Por ello, dejé de lado los Pactos de Toledo y eché mano de los clásicos, de la ilustración y de algún que otro contemporáneo. José María Riera, en su libro ‘Contra la tercera edad. Por una sociedad para todas las edades’ (2005), sostiene que la sociedad para todas las edades tiene que ser un espacio de libertad y tolerancia. Es necesario, para Riera, «vivir en una atmósfera donde se pueda respirar sin necesitar la aprobación de los demás y sin sentirnos estigmatizados porque estas actitudes no sean las supuestamente correctas». Una sociedad para todas las edades es, en opinión de Riera, «una sociedad que posibilita la integración de todos sin que la edad sea un factor de discriminación o exclusión».

Le señalé a mi joven interlocutor que, para el filósofo Cicerón existían cuatro ideas claves sobre este asunto: (1) la vejez no impide hacer cosas, puesto que muchas de ellas requieren de la experiencia y del prestigio, no de la fuerza; (2) la vejez no debilita las fuerzas del cuerpo, puesto que esta es relativa al igual que su importancia, así como el orador pierde la voz, pero «la voz adquiere en la vejez un brillo especial»; (3) la vejez «no está exenta de placeres y los cimientos de una buena vejez son el prestigio y el respeto a la edad»; y (4) la vejez no está cerca de la muerte. Afirmaba Cicerón que «la muerte es natural, porque la naturaleza del hombre es caduca», y esto ocurre en cualquier momento. Con respecto a este último punto, otro filósofo romano, Marco Aurelio (121-180 dC), en sus ‘Meditaciones’ explicaba que «además, la muerte no es sólo un hecho natural, sino algo que a la naturaleza le resulta sumamente conveniente».
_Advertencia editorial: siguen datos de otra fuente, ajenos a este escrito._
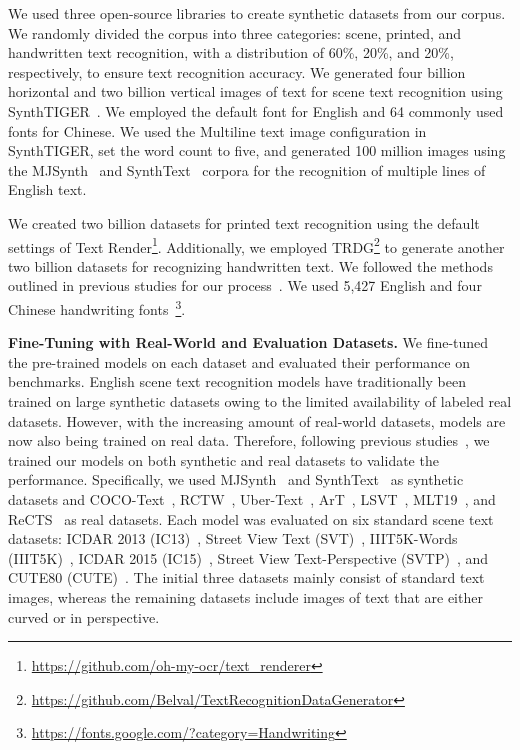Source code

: \documentclass[10pt,twocolumn,letterpaper]{article}
\begin{document}
We used three open-source libraries to create synthetic datasets from our corpus. 
We randomly divided the corpus into three categories: scene, printed, and handwritten text recognition, with a distribution of 60\%, 20\%, and 20\%, respectively, to ensure text recognition accuracy. 
We generated four billion horizontal and two billion vertical images of text for scene text recognition using SynthTIGER~\cite{yim2021synthtiger}.
We employed the default font for English and 64 commonly used fonts for Chinese.
We used the Multiline text image configuration in SynthTIGER, set the word count to five, and generated 100 million images using the MJSynth~\cite{jaderberg2016MJSynth} and SynthText~\cite{gupta2016synthtext} corpora for the recognition of multiple lines of English text. 

We created two billion datasets for printed text recognition using the default settings of Text Render\footnote{\url{https://github.com/oh-my-ocr/text_renderer}}. 
Additionally, we employed TRDG\footnote{\url{https://github.com/Belval/TextRecognitionDataGenerator}} to generate another two billion datasets for recognizing handwritten text. 
We followed the methods outlined in previous studies for our process~\cite{li2021trocr}.
We used 5,427 English and four Chinese handwriting fonts~\footnote{\url{https://fonts.google.com/?category=Handwriting}}.


\noindent
\textbf{Fine-Tuning with Real-World and Evaluation Datasets.}
We fine-tuned the pre-trained models on each dataset and evaluated their performance on benchmarks. 
English scene text recognition models have traditionally been trained on large synthetic datasets owing to the limited availability of labeled real datasets.
However, with the increasing amount of real-world datasets, models are now also being trained on real data. 
Therefore, following previous studies~\cite{baek2021TRBA, bautista2022parseq},
we trained our models on both synthetic and real datasets to validate the performance.
Specifically, we used MJSynth~\cite{jaderberg2016MJSynth} and SynthText~\cite{gupta2016synthtext} as synthetic datasets and COCO-Text~\cite{veit2016coco}, RCTW~\cite{shi2017icdar2017}, Uber-Text~\cite{zhang2017uber}, ArT~\cite{chng2019icdar2019}, LSVT~\cite{sun2019icdar}, MLT19~\cite{nayef2019icdarmlt}, and ReCTS~\cite{zhang2019icdar} as real datasets.
Each model was evaluated on six standard scene text datasets: ICDAR 2013 (IC13)~\cite{karatzas2013icdar}, Street View Text (SVT)~\cite{wang2011svt}, IIIT5K-Words (IIIT5K)~\cite{mishra2012iiit}, ICDAR 2015 (IC15)~\cite{karatzas2015icdar}, Street View Text-Perspective (SVTP)~\cite{phan2013svtp}, and CUTE80 (CUTE)~\cite{risnumawan2014cute80}.
The initial three datasets mainly consist of standard text images, whereas the remaining 
datasets include images of text that are either curved or in perspective.  
\end{document}
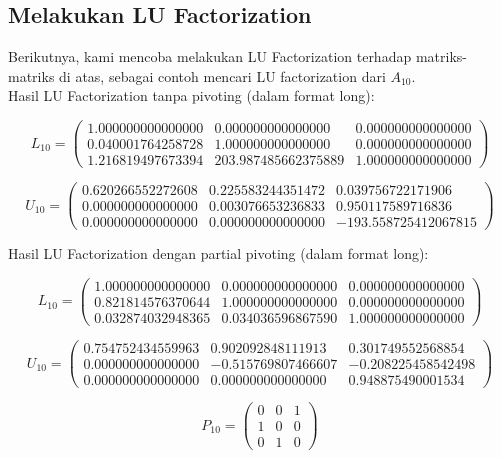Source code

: \documentclass[11pt]{article}
\begin{document}
\vspace{3mm}


\subsection{Melakukan LU Factorization}
Berikutnya, kami mencoba melakukan LU Factorization terhadap matriks-matriks di atas, sebagai contoh mencari LU factorization dari $A_{10}.$ \\

Hasil LU Factorization tanpa pivoting (dalam format long):

\[
L_{10} = \begin{pmatrix}
1.000000000000000 & 0.000000000000000 & 0.000000000000000\\
0.040001764258728 & 1.000000000000000 & 0.000000000000000\\
1.216819497673394 & 203.987485662375889 & 1.000000000000000
\end{pmatrix}
\]

\[
U_{10} = \begin{pmatrix}
0.620266552272608 & 0.225583244351472 &  0.039756722171906\\
0.000000000000000 & 0.003076653236833 & 0.950117589716836\\
0.000000000000000 & 0.000000000000000 & -193.558725412067815
\end{pmatrix}
\]

\vspace{3mm}

Hasil LU Factorization dengan partial pivoting (dalam format long):

\[
L_{10} = \begin{pmatrix}
1.000000000000000 & 0.000000000000000 & 0.000000000000000\\
0.821814576370644 & 1.000000000000000 & 0.000000000000000\\
0.032874032948365 & 0.034036596867590 & 1.000000000000000
\end{pmatrix}
\]

\[
U_{10} = \begin{pmatrix}
0.754752434559963 &  0.902092848111913 &  0.301749552568854\\
0.000000000000000 & -0.515769807466607 & -0.208225458542498\\
0.000000000000000 & 0.000000000000000 &  0.948875490001534
\end{pmatrix}
\]

\[
P_{10} = \begin{pmatrix}
0 & 0 & 1\\
1 & 0 & 0\\
0 & 1 & 0
\end{pmatrix}
\]
\end{document}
Siguiendo con Cicerón (106-43 a.C.), en su breve tratado ‘Sobre la vejez’, explicaba que es una fase natural de la vida y ha de vivirse con naturalidad, diseñada por la naturaleza; y su vivencia va a depender de la virtud con la que se haya vivido el resto de la vida.
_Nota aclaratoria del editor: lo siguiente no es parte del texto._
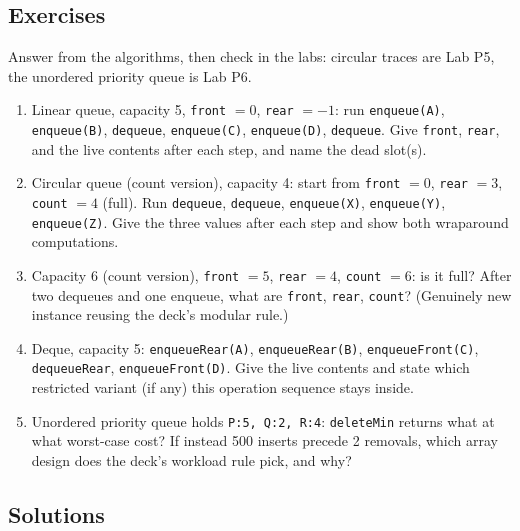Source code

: \documentclass[11pt]{article}
\begin{document}
\subsection*{Exercises}

Answer from the algorithms, then check in the labs: circular traces are Lab P5, the unordered priority queue is Lab P6.
\begin{enumerate}
  \item Linear queue, capacity 5, \texttt{front} $= 0$, \texttt{rear} $= -1$: run \texttt{enqueue(A)}, \texttt{enqueue(B)}, \texttt{dequeue}, \texttt{enqueue(C)}, \texttt{enqueue(D)}, \texttt{dequeue}. Give \texttt{front}, \texttt{rear}, and the live contents after each step, and name the dead slot(s).
  \item Circular queue (count version), capacity 4: start from \texttt{front} $= 0$, \texttt{rear} $= 3$, \texttt{count} $= 4$ (full). Run \texttt{dequeue}, \texttt{dequeue}, \texttt{enqueue(X)}, \texttt{enqueue(Y)}, \texttt{enqueue(Z)}. Give the three values after each step and show both wraparound computations.
  \item Capacity 6 (count version), \texttt{front} $= 5$, \texttt{rear} $= 4$, \texttt{count} $= 6$: is it full? After two dequeues and one enqueue, what are \texttt{front}, \texttt{rear}, \texttt{count}? (Genuinely new instance reusing the deck's modular rule.)
  \item Deque, capacity 5: \texttt{enqueueRear(A)}, \texttt{enqueueRear(B)}, \texttt{enqueueFront(C)}, \texttt{dequeueRear}, \texttt{enqueueFront(D)}. Give the live contents and state which restricted variant (if any) this operation sequence stays inside.
  \item Unordered priority queue holds \texttt{P:5, Q:2, R:4}: \texttt{deleteMin} returns what at what worst-case cost? If instead 500 inserts precede 2 removals, which array design does the deck's workload rule pick, and why?
\end{enumerate}

\subsection*{Solutions}
\end{document}
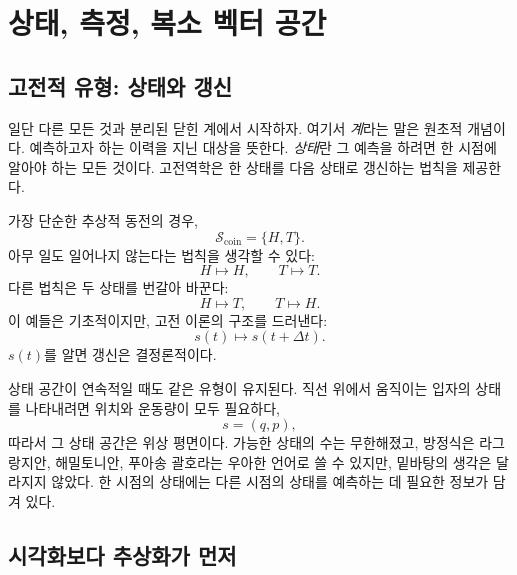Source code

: \chapter{상태, 측정, 복소 벡터 공간}


\section{고전적 유형: 상태와 갱신}

일단 다른 모든 것과 분리된 닫힌 계에서 시작하자. 여기서 \emph{계}라는 말은 원초적 개념이다. 예측하고자 하는 이력을 지닌 대상을 뜻한다. \emph{상태}란 그 예측을 하려면 한 시점에 알아야 하는 모든 것이다. 고전역학은 한 상태를 다음 상태로 갱신하는 법칙을 제공한다.

가장 단순한 추상적 동전의 경우,
\begin{equation}
  \mathcal S_{\mathrm{coin}}=\{H,T\}.
\end{equation}
아무 일도 일어나지 않는다는 법칙을 생각할 수 있다:
\begin{equation}
  H\longmapsto H,
  \qquad
  T\longmapsto T.
\end{equation}
다른 법칙은 두 상태를 번갈아 바꾼다:
\begin{equation}
  H\longmapsto T,
  \qquad
  T\longmapsto H.
\end{equation}
이 예들은 기초적이지만, 고전 이론의 구조를 드러낸다:
\begin{equation}
  s(t)\longmapsto s(t+\Delta t).
\end{equation}
\(s(t)\)를 알면 갱신은 결정론적이다.

상태 공간이 연속적일 때도 같은 유형이 유지된다. 직선 위에서 움직이는 입자의 상태를 나타내려면 위치와 운동량이 모두 필요하다,
\begin{equation}
  s=(q,p),
\end{equation}
따라서 그 상태 공간은 위상 평면이다. 가능한 상태의 수는 무한해졌고, 방정식은 라그랑지안, 해밀토니안, 푸아송 괄호라는 우아한 언어로 쓸 수 있지만, 밑바탕의 생각은 달라지지 않았다. 한 시점의 상태에는 다른 시점의 상태를 예측하는 데 필요한 정보가 담겨 있다.

\section{시각화보다 추상화가 먼저}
Victoria Camps, en su libro ‘Virtudes públicas’ (1990) expone que la solidaridad es una virtud que está «más allá de la justicia: la fidelidad al amigo, la comprensión del maltratado, el apoyo al perseguido, la apuesta por causas impopulares o perdidas». Cicerón explicaba también que la vivencia de la vejez depende del carácter del individuo. En ese sentido, para Rafael Santandreu (‘El arte de no amargarse la vida’), «el bienestar lo llevamos nosotros dentro. Ahora, lo que tenemos que hacer es recuperar ese bienestar básico que habita en nuestra mente». ¿Cómo? «Entrenándonos para ver las cosas con positividad, sin terribilizar y disfrutando de cada posibilidad que nos ofrezca nuestra vida actual». La vejez disminuye la memoria, siempre y cuando no se ejercite; y eso de que la vejez resulta molesta a los demás, es más bien por el carácter de la persona que por su envejecimiento.

El viaje se acababa, así que recurrí a ‘El arte de la prudencia’, de Baltasar Gracián (s. XVII). En el aforismo 90 sobre el arte de vivir mucho, este ilustre escritor afirma: «Quien vive deprisa en la virtud, nunca muere. La entereza del ánimo se transmite al cuerpo: la vida buena es larga no sólo por su intensidad, sino también por su extensión».

Por último, para Héctor García y Francesc Miralles, en su libro ‘Ikigai (la razón por la que nos levantamos cada día)’, «cuidar de las amistades, una alimentación ligera, descansar adecuadamente y el ejercicio suave formarían parte de la ecuación de la salud, pero en el centro de esa ‘joie de vivre’, la alegría de vivir que les impulsa a cumplir años y a seguir celebrando cada amanecer, está el ikigai personal de cada uno».